◆ MATERIAL PROVIDED:
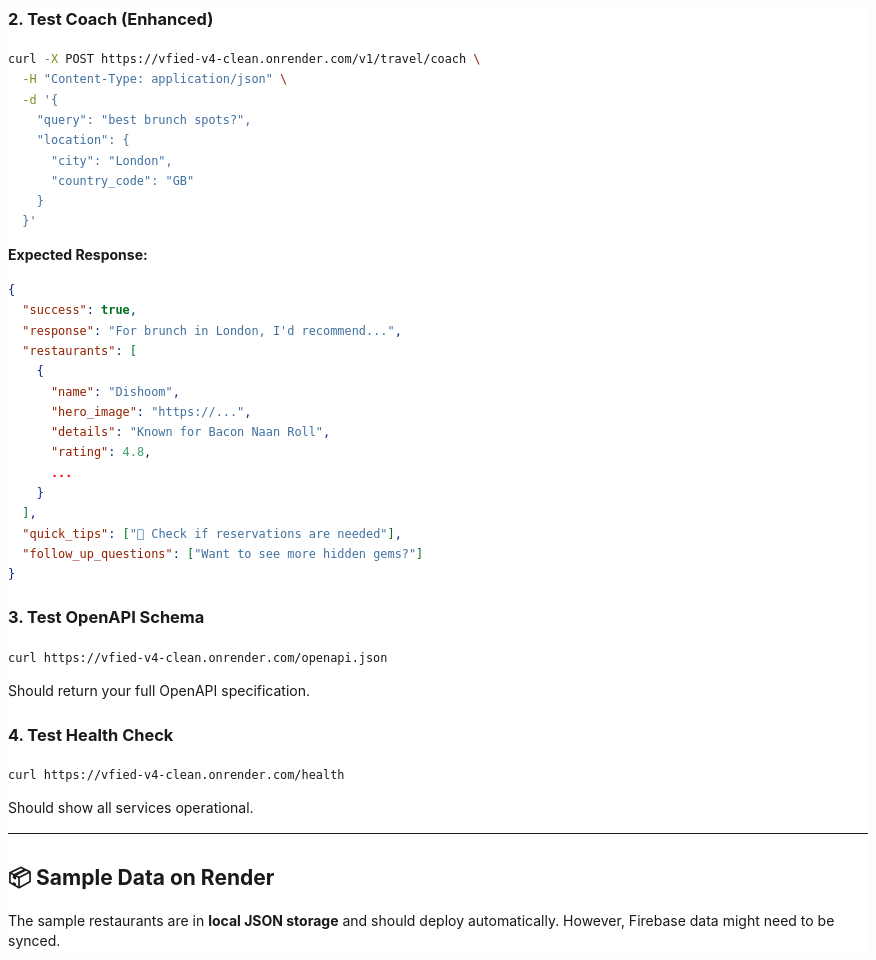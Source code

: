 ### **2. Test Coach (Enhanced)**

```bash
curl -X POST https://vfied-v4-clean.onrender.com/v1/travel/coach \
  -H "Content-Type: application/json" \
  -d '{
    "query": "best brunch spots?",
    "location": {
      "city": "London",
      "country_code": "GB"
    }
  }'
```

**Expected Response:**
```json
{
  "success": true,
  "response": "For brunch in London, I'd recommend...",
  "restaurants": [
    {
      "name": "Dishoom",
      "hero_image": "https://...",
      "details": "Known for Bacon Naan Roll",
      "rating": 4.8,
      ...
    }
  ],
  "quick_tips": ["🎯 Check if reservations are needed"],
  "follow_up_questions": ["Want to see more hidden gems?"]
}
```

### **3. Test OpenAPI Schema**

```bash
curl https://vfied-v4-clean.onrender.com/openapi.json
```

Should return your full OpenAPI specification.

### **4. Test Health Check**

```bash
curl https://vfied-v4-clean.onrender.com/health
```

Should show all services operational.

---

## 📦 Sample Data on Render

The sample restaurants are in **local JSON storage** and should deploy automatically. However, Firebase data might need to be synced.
--
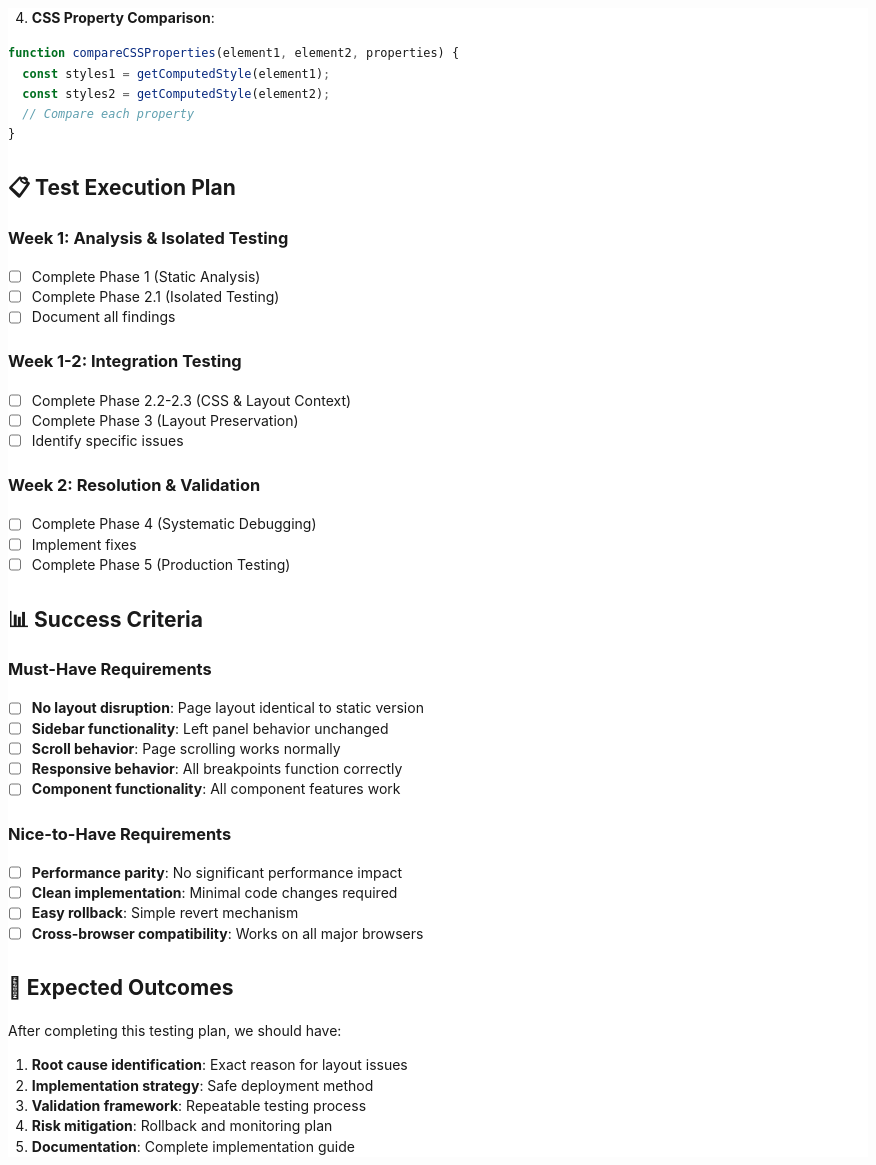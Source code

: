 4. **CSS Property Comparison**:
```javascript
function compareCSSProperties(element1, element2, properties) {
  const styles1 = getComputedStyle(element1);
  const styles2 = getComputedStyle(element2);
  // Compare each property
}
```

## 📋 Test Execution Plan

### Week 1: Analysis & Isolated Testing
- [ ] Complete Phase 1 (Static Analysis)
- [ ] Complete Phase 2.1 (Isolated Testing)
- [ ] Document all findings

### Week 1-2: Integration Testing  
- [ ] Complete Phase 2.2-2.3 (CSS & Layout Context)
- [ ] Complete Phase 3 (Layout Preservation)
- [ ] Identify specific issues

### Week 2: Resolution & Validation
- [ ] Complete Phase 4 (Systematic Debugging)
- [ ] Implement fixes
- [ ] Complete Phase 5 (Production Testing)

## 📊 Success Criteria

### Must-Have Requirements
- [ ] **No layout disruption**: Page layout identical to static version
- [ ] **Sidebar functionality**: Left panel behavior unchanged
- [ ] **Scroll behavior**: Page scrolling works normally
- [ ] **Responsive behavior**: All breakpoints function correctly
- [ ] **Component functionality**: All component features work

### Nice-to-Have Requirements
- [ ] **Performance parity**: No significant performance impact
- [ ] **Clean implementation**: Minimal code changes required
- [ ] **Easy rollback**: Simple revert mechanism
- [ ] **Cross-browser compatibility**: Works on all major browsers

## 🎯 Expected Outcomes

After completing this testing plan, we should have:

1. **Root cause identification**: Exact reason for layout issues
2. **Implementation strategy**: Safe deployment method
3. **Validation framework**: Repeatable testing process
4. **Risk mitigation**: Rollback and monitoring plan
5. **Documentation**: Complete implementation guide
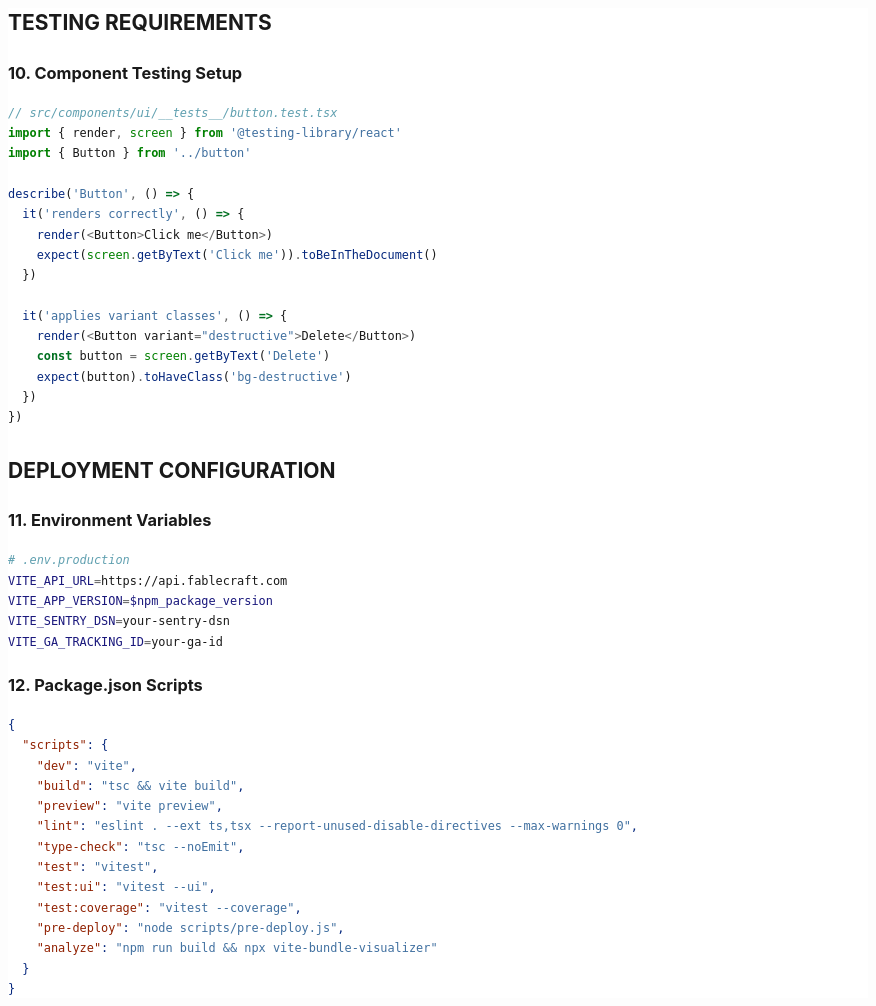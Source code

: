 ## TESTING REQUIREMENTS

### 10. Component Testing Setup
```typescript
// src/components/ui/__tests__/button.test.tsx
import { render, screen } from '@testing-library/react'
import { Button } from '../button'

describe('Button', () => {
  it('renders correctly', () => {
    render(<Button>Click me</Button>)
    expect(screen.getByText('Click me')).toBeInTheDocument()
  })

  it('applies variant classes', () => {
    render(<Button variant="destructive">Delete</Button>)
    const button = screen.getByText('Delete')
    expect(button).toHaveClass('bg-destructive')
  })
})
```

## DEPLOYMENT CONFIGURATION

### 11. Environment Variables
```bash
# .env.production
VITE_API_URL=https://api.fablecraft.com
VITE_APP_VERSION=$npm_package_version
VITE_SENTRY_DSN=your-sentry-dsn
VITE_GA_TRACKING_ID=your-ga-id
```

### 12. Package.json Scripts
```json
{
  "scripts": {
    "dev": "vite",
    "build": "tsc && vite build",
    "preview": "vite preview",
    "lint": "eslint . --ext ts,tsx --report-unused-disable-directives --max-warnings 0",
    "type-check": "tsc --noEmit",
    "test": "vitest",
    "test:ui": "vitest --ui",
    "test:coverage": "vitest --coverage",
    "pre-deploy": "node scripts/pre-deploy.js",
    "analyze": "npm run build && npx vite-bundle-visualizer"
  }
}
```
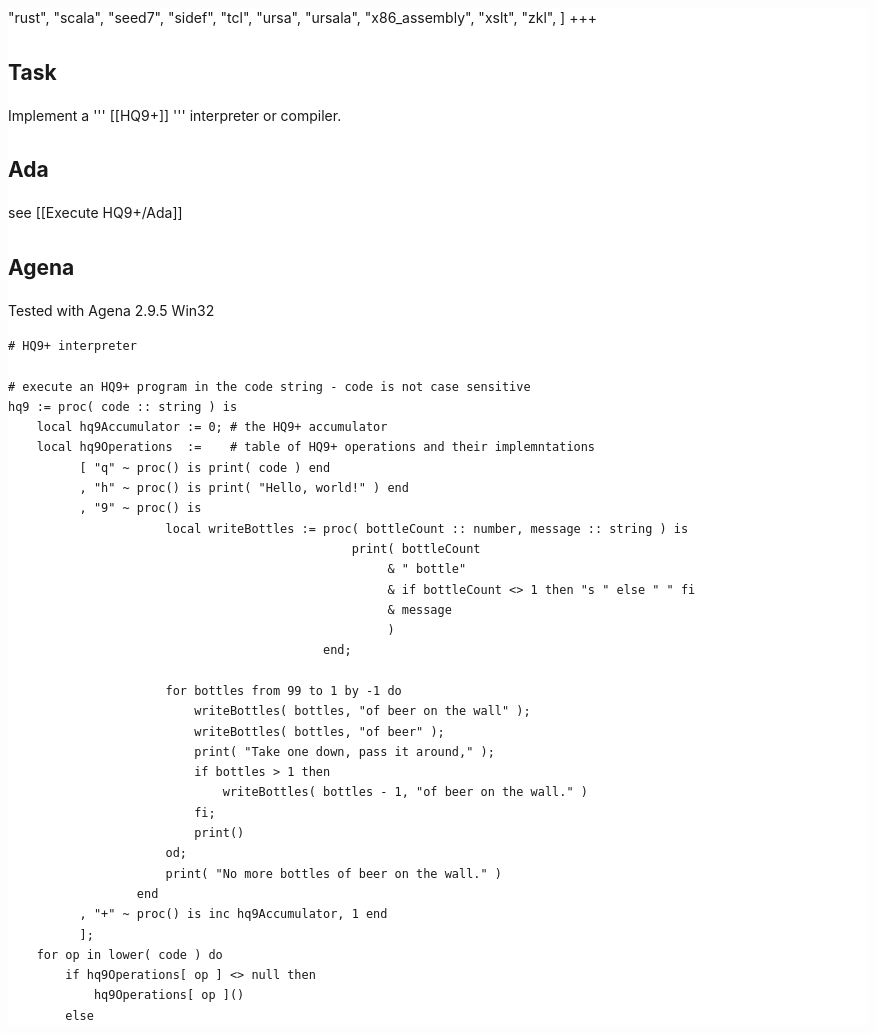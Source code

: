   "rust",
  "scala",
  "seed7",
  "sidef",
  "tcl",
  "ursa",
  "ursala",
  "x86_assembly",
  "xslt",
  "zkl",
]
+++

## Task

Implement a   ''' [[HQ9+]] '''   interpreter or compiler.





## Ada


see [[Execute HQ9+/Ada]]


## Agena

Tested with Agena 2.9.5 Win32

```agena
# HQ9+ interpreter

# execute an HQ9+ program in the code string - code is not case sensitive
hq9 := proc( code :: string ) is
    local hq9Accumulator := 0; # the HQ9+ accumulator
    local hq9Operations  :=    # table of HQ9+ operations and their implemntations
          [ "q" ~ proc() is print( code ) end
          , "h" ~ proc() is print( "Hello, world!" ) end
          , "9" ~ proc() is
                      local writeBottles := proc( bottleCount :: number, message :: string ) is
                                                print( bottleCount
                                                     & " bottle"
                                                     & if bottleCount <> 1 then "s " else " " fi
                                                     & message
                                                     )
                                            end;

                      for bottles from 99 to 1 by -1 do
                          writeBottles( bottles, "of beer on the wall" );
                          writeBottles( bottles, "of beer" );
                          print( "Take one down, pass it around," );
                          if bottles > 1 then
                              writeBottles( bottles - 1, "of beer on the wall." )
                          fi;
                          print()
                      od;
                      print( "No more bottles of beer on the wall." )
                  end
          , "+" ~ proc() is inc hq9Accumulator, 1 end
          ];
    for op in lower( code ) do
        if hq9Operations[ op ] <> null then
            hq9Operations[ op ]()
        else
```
---
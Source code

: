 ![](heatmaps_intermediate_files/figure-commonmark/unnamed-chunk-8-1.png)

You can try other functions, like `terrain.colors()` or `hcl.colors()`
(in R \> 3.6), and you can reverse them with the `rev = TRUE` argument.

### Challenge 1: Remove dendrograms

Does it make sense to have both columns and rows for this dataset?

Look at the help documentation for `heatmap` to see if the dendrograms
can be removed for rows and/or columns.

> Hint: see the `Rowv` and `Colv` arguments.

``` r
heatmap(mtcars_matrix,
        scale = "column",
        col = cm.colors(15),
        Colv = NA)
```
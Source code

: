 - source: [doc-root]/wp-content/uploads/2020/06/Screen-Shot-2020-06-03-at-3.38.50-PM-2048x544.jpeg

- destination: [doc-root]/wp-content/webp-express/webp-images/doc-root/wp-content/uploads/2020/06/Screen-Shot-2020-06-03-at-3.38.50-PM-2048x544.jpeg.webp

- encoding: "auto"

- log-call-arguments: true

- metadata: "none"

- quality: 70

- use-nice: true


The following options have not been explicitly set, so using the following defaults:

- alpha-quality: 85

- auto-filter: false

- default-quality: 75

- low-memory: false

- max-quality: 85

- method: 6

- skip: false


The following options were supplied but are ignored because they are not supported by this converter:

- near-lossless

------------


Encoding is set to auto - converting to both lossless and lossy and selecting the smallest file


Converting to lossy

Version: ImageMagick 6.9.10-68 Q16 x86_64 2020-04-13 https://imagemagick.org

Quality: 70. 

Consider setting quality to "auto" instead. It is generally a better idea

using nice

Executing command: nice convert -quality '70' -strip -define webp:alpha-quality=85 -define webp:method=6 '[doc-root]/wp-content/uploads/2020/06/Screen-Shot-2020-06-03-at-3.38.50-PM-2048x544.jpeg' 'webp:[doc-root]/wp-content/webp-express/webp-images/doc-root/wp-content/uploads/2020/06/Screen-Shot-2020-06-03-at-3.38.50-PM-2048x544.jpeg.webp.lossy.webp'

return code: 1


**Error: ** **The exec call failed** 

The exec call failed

◆ YOUR OBJECTIVE:
In the material, count each line that holds the string "Analysis", and report only how many there are.

◆ SOLVED EXERCISE:
2